The mobile phone industry fears the internet and distrusts its users. That's as wrong as wrong can get
Written by Leader , Contributor

In the movie Soylent Green, the plot revolves around a huge, unpalatable secret — the staple food of the future is ground-up humans. The same is true of tomorrow's internet: from Google's mile-deep data mining to the rainforest cacophony of MySpace, the magic comes from marketing people back to themselves. The winners are those who establish the strongest and most intimate relationships with their users.

At 3GSM in Barcelona this week, though, this message was still not getting across. There was talk of content deals and cross-network alliances, of new handsets and services, but the old telco mindset was still uppermost. Users are there to be locked in, kept quiet and milked dry. The forthcoming IMS revolution, where handsets become true mobile IP terminals, is seen with suspicion, a disruptive influence to be deployed with bad grace and neutralised as far as possible.

This is a fatal way of thinking. The network operators have one of the greatest treasure troves in the new world, a billion people who have made mobile telephony part of their daily lives.
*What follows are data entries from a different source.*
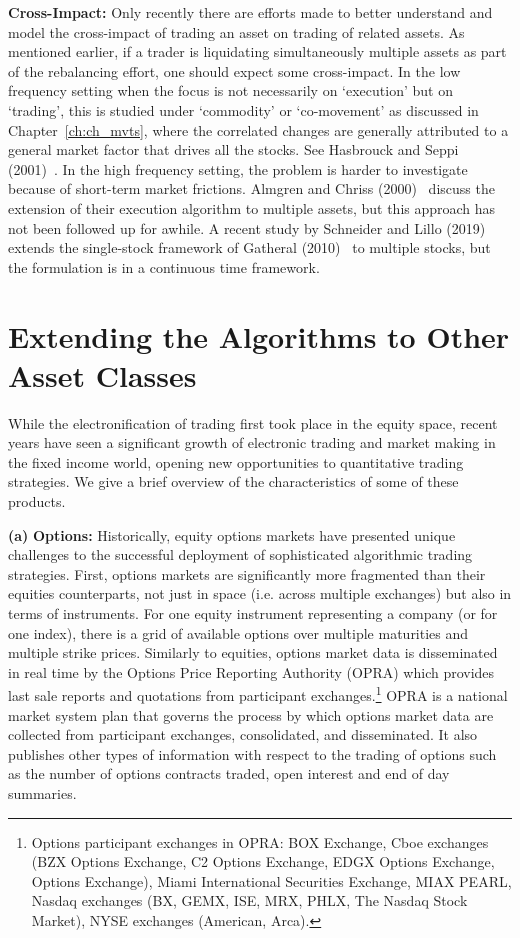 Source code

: \noindent\textbf{Cross-Impact:} Only recently there are efforts made to better understand and model the cross-impact of trading an asset on trading of related assets. As mentioned earlier, if a trader is liquidating simultaneously multiple assets as part of the rebalancing effort, one should expect some cross-impact. In the low frequency setting when the focus is not necessarily on `execution' but on `trading', this is studied under `commodity' or `co-movement' as discussed in Chapter~\ref{ch:ch_mvts}, where the correlated changes are generally attributed to a general market factor that drives all the stocks. See Hasbrouck and Seppi (2001)~\cite{seppi2001}. In the high frequency setting, the problem is harder to investigate because of short-term market frictions. Almgren and Chriss (2000)~\cite{alm2000} discuss the extension of their execution algorithm to multiple assets, but this approach has not been followed up for awhile. A recent study by Schneider and Lillo (2019)~\cite{schnlillo19} extends the single-stock framework of Gatheral (2010)~\cite{gatheral} to multiple stocks, but the formulation is in a continuous time framework. 



\section{Extending the Algorithms to Other Asset Classes}

While the electronification of trading first took place in the equity space, recent years have seen a significant growth of electronic trading and market making in the fixed income world, opening new opportunities to quantitative trading strategies. We give a brief overview of the characteristics of some of these products. \twomedskip


\noindent\textbf{(a)} \textbf{Options:} Historically, equity options markets have presented unique challenges to the successful deployment of sophisticated algorithmic trading strategies. First, options markets are significantly more fragmented than their equities counterparts, not just in space (i.e. across multiple exchanges) but also in terms of instruments. For one equity instrument representing a company (or for one index), there is a grid of available options over multiple maturities and multiple strike prices. Similarly to equities, options market data is disseminated in real time by the Options Price Reporting Authority (OPRA) which provides last sale reports and quotations from participant exchanges.\footnote{Options participant exchanges in OPRA: BOX Exchange, Cboe exchanges (BZX Options Exchange, C2 Options Exchange, EDGX Options Exchange, Options Exchange), Miami International Securities Exchange, MIAX PEARL, Nasdaq exchanges (BX, GEMX, ISE, MRX, PHLX, The Nasdaq Stock Market), NYSE exchanges (American, Arca).} OPRA is a national market system plan that governs the process by which options market data are collected from participant exchanges, consolidated, and disseminated. It also publishes other types of information with respect to the trading of options such as the number of options contracts traded, open interest and end of day summaries. 


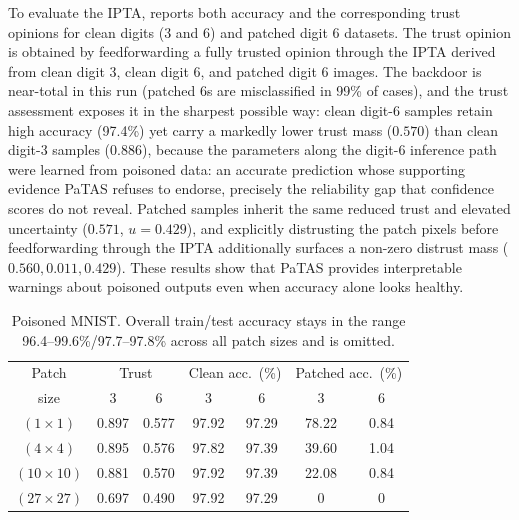 To evaluate the IPTA,  reports both accuracy and the corresponding trust opinions for clean digits (3 and 6) and patched digit 6 datasets. The trust opinion is obtained by feedforwarding a fully trusted opinion through the IPTA derived from clean digit 3, clean digit 6, and patched digit 6 images. The backdoor is near-total in this run (patched 6s are misclassified in 99\% of cases), and the trust assessment exposes it in the sharpest possible way: clean digit-6 samples retain high accuracy (97.4\%) yet carry a markedly lower trust mass ($0.570$) than clean digit-3 samples ($0.886$), because the parameters along the digit-6 inference path were learned from poisoned data: an accurate prediction whose supporting evidence PaTAS refuses to endorse, precisely the reliability gap that confidence scores do not reveal. Patched samples inherit the same reduced trust and elevated uncertainty ($0.571$, $u = 0.429$), and explicitly distrusting the patch pixels before feedforwarding through the IPTA additionally surfaces a non-zero distrust mass ($0.560, 0.011, 0.429$). These results show that PaTAS provides interpretable warnings about poisoned outputs even when accuracy alone looks healthy.

\begin{table}[ht]
\centering
\setlength{\tabcolsep}{4pt}
\begin{tabular}{ccccccc}
\hline
Patch & \multicolumn{2}{c}{Trust} & \multicolumn{2}{c}{Clean acc.\ (\%)} & \multicolumn{2}{c}{Patched acc.\ (\%)} \\
size & 3 & 6 & 3 & 6 & 3 & 6 \\
\hline
\((1 \times 1)\) & 0.897 & 0.577 & 97.92 & 97.29 & 78.22 & 0.84 \\
\((4 \times 4)\) & 0.895 & 0.576 & 97.82 & 97.39 & 39.60 & 1.04 \\
\((10 \times 10)\) & 0.881 & 0.570 & 97.92 & 97.39 & 22.08 & 0.84 \\
\((27 \times 27)\) & 0.697 & 0.490 & 97.92 & 97.29 & 0 & 0 \\
\hline
\end{tabular}
\caption{Poisoned MNIST. Overall train/test accuracy stays in the range 96.4--99.6\%/97.7--97.8\% across all patch sizes and is omitted.}
\label{tab:mnistpois}
\end{table}


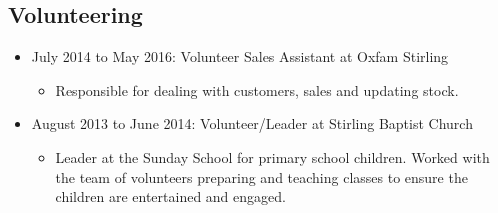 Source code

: \documentclass[10pt, a4paper]{article}
\begin{document}
	\subsection{Volunteering}
	\begin{itemize}
		\item July 2014 to May 2016: Volunteer Sales Assistant at Oxfam Stirling
		\begin{itemize}
			\item Responsible for dealing with customers, sales and updating stock.
		\end{itemize}
		\item August 2013 to June 2014: Volunteer/Leader at Stirling Baptist Church
		\begin{itemize}
			\item Leader at the Sunday School for primary school children. Worked with the team of volunteers preparing and teaching classes to ensure the children are entertained and engaged.
		\end{itemize}
	\end{itemize}
\end{document}
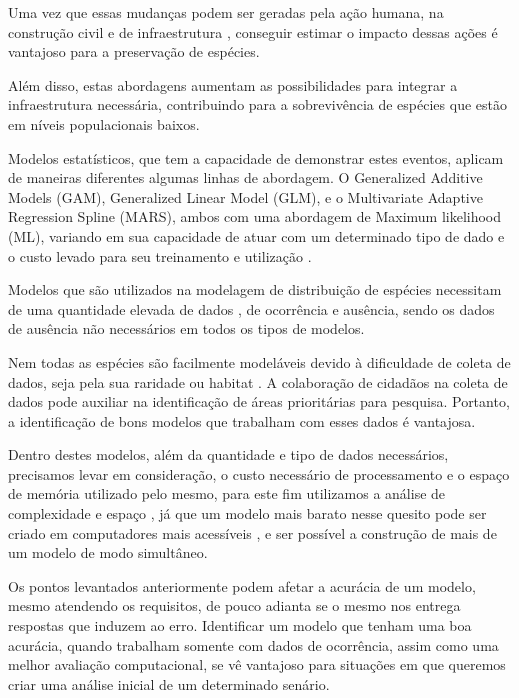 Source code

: \documentclass[
    12pt,               %
    openright,          %
    oneside,            %
    a4paper,            %
    english,            %
    brazil              %
    ]{abntex2}
\begin{document}
Uma vez que essas mudanças podem ser geradas pela ação humana, na construção civil e de infraestrutura 
\cite{impactConstruction}, conseguir estimar o impacto dessas ações é vantajoso para a preservação de espécies.

Além disso, estas abordagens aumentam as possibilidades para integrar a infraestrutura necessária, 
contribuindo para a sobrevivência de espécies que estão em níveis populacionais baixos.

Modelos estatísticos, que tem a capacidade de demonstrar estes eventos, aplicam de maneiras diferentes algumas 
linhas de abordagem. O Generalized Additive Models (GAM), Generalized Linear Model (GLM), e o 
Multivariate Adaptive Regression Spline (MARS), ambos com uma abordagem de Maximum likelihood (ML), 
variando em sua capacidade de atuar com um determinado tipo de dado e o custo levado para seu treinamento 
e utilização \cite{predPerform33models}.

Modelos que são utilizados na modelagem de distribuição de espécies necessitam de uma quantidade elevada de dados 
\cite{sampleSize}, de ocorrência e ausência, sendo os dados de ausência não necessários em todos os tipos de modelos.

Nem todas as espécies são facilmente modeláveis devido à dificuldade de coleta de dados, seja pela sua raridade ou habitat 
\cite{especiesDificies}. A colaboração de cidadãos na coleta de dados pode auxiliar na identificação de áreas prioritárias 
para pesquisa. Portanto, a identificação de bons modelos que trabalham com esses dados é vantajosa.

Dentro destes modelos, além da quantidade e tipo de dados necessários, precisamos levar em consideração, o custo necessário de 
processamento e o espaço de memória utilizado pelo mesmo, para este fim utilizamos a análise de complexidade 
e espaço \cite{introductionAlgorthms}, já que um modelo mais barato nesse quesito pode ser criado em computadores 
mais acessíveis \cite{introductionAnalysis}, e ser possível a construção de mais de um modelo de modo simultâneo.

Os pontos levantados anteriormente podem afetar a acurácia de um modelo, mesmo atendendo os requisitos, 
de pouco adianta se o mesmo nos entrega respostas que induzem ao erro. Identificar um modelo que tenham uma boa acurácia, 
quando trabalham somente com dados de ocorrência, assim como uma melhor avaliação computacional, se vê vantajoso para 
situações em que queremos criar uma análise inicial de um determinado senário.
\end{document}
A billion people generating data about locations, calling habits, usage models — and when IMS enters the equation, the same again but for online. In this world, very cheap access coupled with extreme openness are huge advantages — for corporate IT as well as consumers.

Yet that is the model the operators fear most, and it shows in their every aspect. Customers feel abused and ignored, only staying with their network because they know it's just as bad elsewhere. Far more than IP, this is the real threat to the industry, and the pressure that will drive them away the moment they get the choice.

A revolution in thinking is hugely overdue, if the operators wish to survive and prosper. The users are not the enemy, nor are they passive consumers of content. They are the principle driving force in what Yochai Benkler calls the Wealth of Networks. The mobile companies have a unique place in the generating and handling of that wealth — for now.

If they don't make the change, it will be made for them, exactly as the closed online systems of the 1980s were driven to extinction. Whether this will happen with a new network model — WiMax, 4G, mesh — or when someone smart enough gets their hands on the controls at an operator, nobody knows. But it will happen, and soon. Time to wake up and smell the Soylent.